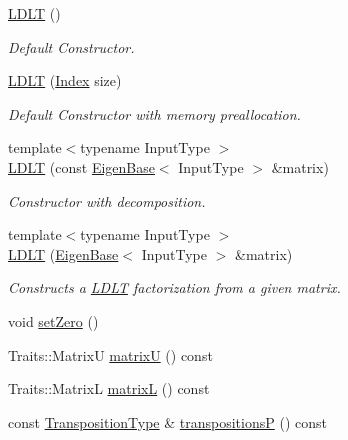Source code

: \begin{DoxyCompactItemize}
\item 
\mbox{\hyperlink{class_eigen_1_1_l_d_l_t_a2e06dedd2651649c5b251fbf9ba4e7d4}{L\+D\+LT}} ()
\begin{DoxyCompactList}\small\item\em Default Constructor. \end{DoxyCompactList}\item 
\mbox{\hyperlink{class_eigen_1_1_l_d_l_t_a154aa41bd2460199d48861eaf5e4f597}{L\+D\+LT}} (\mbox{\hyperlink{class_eigen_1_1_l_d_l_t_ad9c57eb2fb3bbccd51b9d2e111bea355}{Index}} size)
\begin{DoxyCompactList}\small\item\em Default Constructor with memory preallocation. \end{DoxyCompactList}\item 
{\footnotesize template$<$typename Input\+Type $>$ }\\\mbox{\hyperlink{class_eigen_1_1_l_d_l_t_ad0e8d2131ea1a626a08d98e9effb1cc5}{L\+D\+LT}} (const \mbox{\hyperlink{struct_eigen_1_1_eigen_base}{Eigen\+Base}}$<$ Input\+Type $>$ \&matrix)
\begin{DoxyCompactList}\small\item\em Constructor with decomposition. \end{DoxyCompactList}\item 
{\footnotesize template$<$typename Input\+Type $>$ }\\\mbox{\hyperlink{class_eigen_1_1_l_d_l_t_adf853d6cbbc49f3535a44439bca344d9}{L\+D\+LT}} (\mbox{\hyperlink{struct_eigen_1_1_eigen_base}{Eigen\+Base}}$<$ Input\+Type $>$ \&matrix)
\begin{DoxyCompactList}\small\item\em Constructs a \mbox{\hyperlink{class_eigen_1_1_l_d_l_t}{L\+D\+LT}} factorization from a given matrix. \end{DoxyCompactList}\item 
void \mbox{\hyperlink{class_eigen_1_1_l_d_l_t_a776d0ab6c980847297d25b03b5d2216a}{set\+Zero}} ()
\item 
Traits\+::\+MatrixU \mbox{\hyperlink{class_eigen_1_1_l_d_l_t_a54838a2e31e53bbe4dcb78b5e80c8484}{matrixU}} () const
\item 
Traits\+::\+MatrixL \mbox{\hyperlink{class_eigen_1_1_l_d_l_t_af0e6a0df5679873b42cf82a372dd8ddb}{matrixL}} () const
\item 
const \mbox{\hyperlink{class_eigen_1_1_transpositions}{Transposition\+Type}} \& \mbox{\hyperlink{class_eigen_1_1_l_d_l_t_a47257d3500f9f7c9a4478158d0e34941}{transpositionsP}} () const

\end{DoxyCompactItemize}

EXERCISE REQUIREMENTS.
Output each line of the records exactly. Any picture is skipped.

REPLY.
Source code

: \begin{DoxyCompactItemize}
\item 
\mbox{\hyperlink{class_eigen_1_1_l_d_l_t_a2e06dedd2651649c5b251fbf9ba4e7d4}{L\+D\+LT}} ()
\begin{DoxyCompactList}\small\item\em Default Constructor. \end{DoxyCompactList}\item 
\mbox{\hyperlink{class_eigen_1_1_l_d_l_t_a154aa41bd2460199d48861eaf5e4f597}{L\+D\+LT}} (\mbox{\hyperlink{class_eigen_1_1_l_d_l_t_ad9c57eb2fb3bbccd51b9d2e111bea355}{Index}} size)
\begin{DoxyCompactList}\small\item\em Default Constructor with memory preallocation. \end{DoxyCompactList}\item 
{\footnotesize template$<$typename Input\+Type $>$ }\\\mbox{\hyperlink{class_eigen_1_1_l_d_l_t_ad0e8d2131ea1a626a08d98e9effb1cc5}{L\+D\+LT}} (const \mbox{\hyperlink{struct_eigen_1_1_eigen_base}{Eigen\+Base}}$<$ Input\+Type $>$ \&matrix)
\begin{DoxyCompactList}\small\item\em Constructor with decomposition. \end{DoxyCompactList}\item 
{\footnotesize template$<$typename Input\+Type $>$ }\\\mbox{\hyperlink{class_eigen_1_1_l_d_l_t_adf853d6cbbc49f3535a44439bca344d9}{L\+D\+LT}} (\mbox{\hyperlink{struct_eigen_1_1_eigen_base}{Eigen\+Base}}$<$ Input\+Type $>$ \&matrix)
\begin{DoxyCompactList}\small\item\em Constructs a \mbox{\hyperlink{class_eigen_1_1_l_d_l_t}{L\+D\+LT}} factorization from a given matrix. \end{DoxyCompactList}\item 
void \mbox{\hyperlink{class_eigen_1_1_l_d_l_t_a776d0ab6c980847297d25b03b5d2216a}{set\+Zero}} ()
\item 
Traits\+::\+MatrixU \mbox{\hyperlink{class_eigen_1_1_l_d_l_t_a54838a2e31e53bbe4dcb78b5e80c8484}{matrixU}} () const
\item 
Traits\+::\+MatrixL \mbox{\hyperlink{class_eigen_1_1_l_d_l_t_af0e6a0df5679873b42cf82a372dd8ddb}{matrixL}} () const
\item 
const \mbox{\hyperlink{class_eigen_1_1_transpositions}{Transposition\+Type}} \& \mbox{\hyperlink{class_eigen_1_1_l_d_l_t_a47257d3500f9f7c9a4478158d0e34941}{transpositionsP}} () const

\end{DoxyCompactItemize}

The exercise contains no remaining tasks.